XVII

MR. WILSON'S FAVOR OF THE 20TH ULTO. AND CONTENTS NOTED

"Yes, Mawruss," Abe Potash said to his partner, Morris Perlmutter, one morning recently, "a feller which has got to write to the newspaper to say that he didn't say what the newspaper said he said when it reported his speech, y'understand, has usually made a pretty rotten speech in the first place, and in the second place when he tries to explain what it really was that he did say, Mawruss, it practically always sounds worse than what the newspaper said he said."

"But what did he say and who said it, Abe?" Morris inquired.

"Ambassador Morgenstimmung or Morgenstern, I couldn't remember which, Mawruss," Abe replied, "and although he 'ain't wrote to the newspapers yet to deny that he said it, Mawruss, it is only a question of time when he would do so, because he either said one thing or the other, but he couldn't say both."

"Listen, Abe, if you think that unless you break it to me gradually what this here Morgenstern said, it would be too much of a shock to me," Morris announced, "let me tell you that it is a matter of indifference to me what he said."

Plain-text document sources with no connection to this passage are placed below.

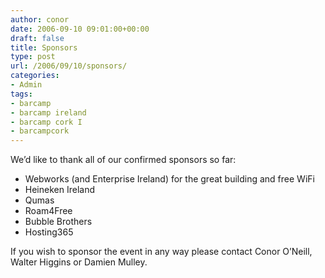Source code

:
 ```yaml
---
author: conor
date: 2006-09-10 09:01:00+00:00
draft: false
title: Sponsors
type: post
url: /2006/09/10/sponsors/
categories:
- Admin
tags:
- barcamp
- barcamp ireland
- barcamp cork I
- barcampcork
---
```


We’d like to thank all of our confirmed sponsors so far:

* Webworks (and Enterprise Ireland) for the great building and free WiFi
* Heineken Ireland
* Qumas
* Roam4Free
* Bubble Brothers
* Hosting365

If you wish to sponsor the event in any way please contact Conor O’Neill, Walter Higgins or Damien Mulley.
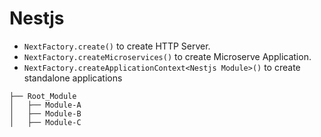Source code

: # Nestjs

- `NextFactory.create()` to create HTTP Server.
- `NextFactory.createMicroservices()` to create Microserve Application.
- `NextFactory.createApplicationContext<Nestjs Module>()` to create standalone applications

```
├── Root_Module
│   ├── Module-A
│   ├── Module-B
│   ├── Module-C
```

"So it is to 'most everybody else except the immediate family, Mawruss," Abe continued, "but not to keep you in suspense, Mawruss, what this Ambassador Morgenstern said was in a speech to the American soldiers in Coblenz where he told them that there was going to be another big war in which America would got to fight during the next fifteen or twenty years, and also that he had every confidence in the League of Nations."

"Well, there's a whole lot of United States Senators which has got the same kind of confidence in the League of Nations, Abe," Morris declared. "In fact, some of them is confident that the League of Nations will bring about a war for us in even less than fifteen years."